In the triennial rulemaking underway members of the public petitioned for a number of exemptions to Sections 1201’s prohibition, which the Copyright Office distilled into 27 classes of exemptions. The first 10 classes generally sought to allow people interact with copies of copyrighted works in ways they were entitled to but that the TPMs controlling the interaction prevented. But the latter classes, 11 through 27, were notable in that, rather than involving the sort of consumption of copyrighted media content DRM is designed to control, they all were classes designed to allow people to interact with computing logic itself.

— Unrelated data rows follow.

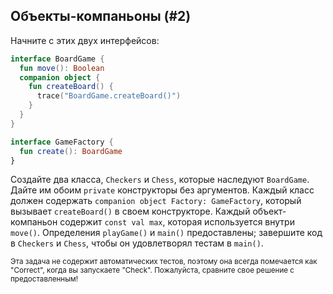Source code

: ## Объекты-компаньоны (#2)

Начните с этих двух интерфейсов:

```kotlin
interface BoardGame {
  fun move(): Boolean
  companion object {
    fun createBoard() {
      trace("BoardGame.createBoard()")
    }
  }
}

interface GameFactory {
  fun create(): BoardGame
}
```

Создайте два класса, `Checkers` и `Chess`, которые наследуют `BoardGame`. Дайте им обоим `private` конструкторы без аргументов. Каждый класс должен содержать `companion object Factory: GameFactory`, который вызывает `createBoard()` в своем конструкторе. Каждый объект-компаньон содержит `const val max`, которая используется внутри `move()`. Определения `playGame()` и `main()` предоставлены; завершите код в `Checkers` и `Chess`, чтобы он удовлетворял тестам в `main()`.

<sub> Эта задача не содержит автоматических тестов, поэтому она всегда помечается как "Correct", когда вы запускаете "Check". Пожалуйста, сравните свое решение с предоставленным! </sub>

Some of these classes, like 23 (“Abandoned software – video games requiring server communication”) and 24 (“Abandoned software – music recording software”), sought to allow people to bypass TPMs so that they could actually run the copies of software they legitimately had access to. But for many of these classes petitioners found themselves needing to ask not for exemptions to use copyrighted works in ways that they that the legitimate right to but for exemptions allowing them to use computers in ways they had the legitimate right to use them.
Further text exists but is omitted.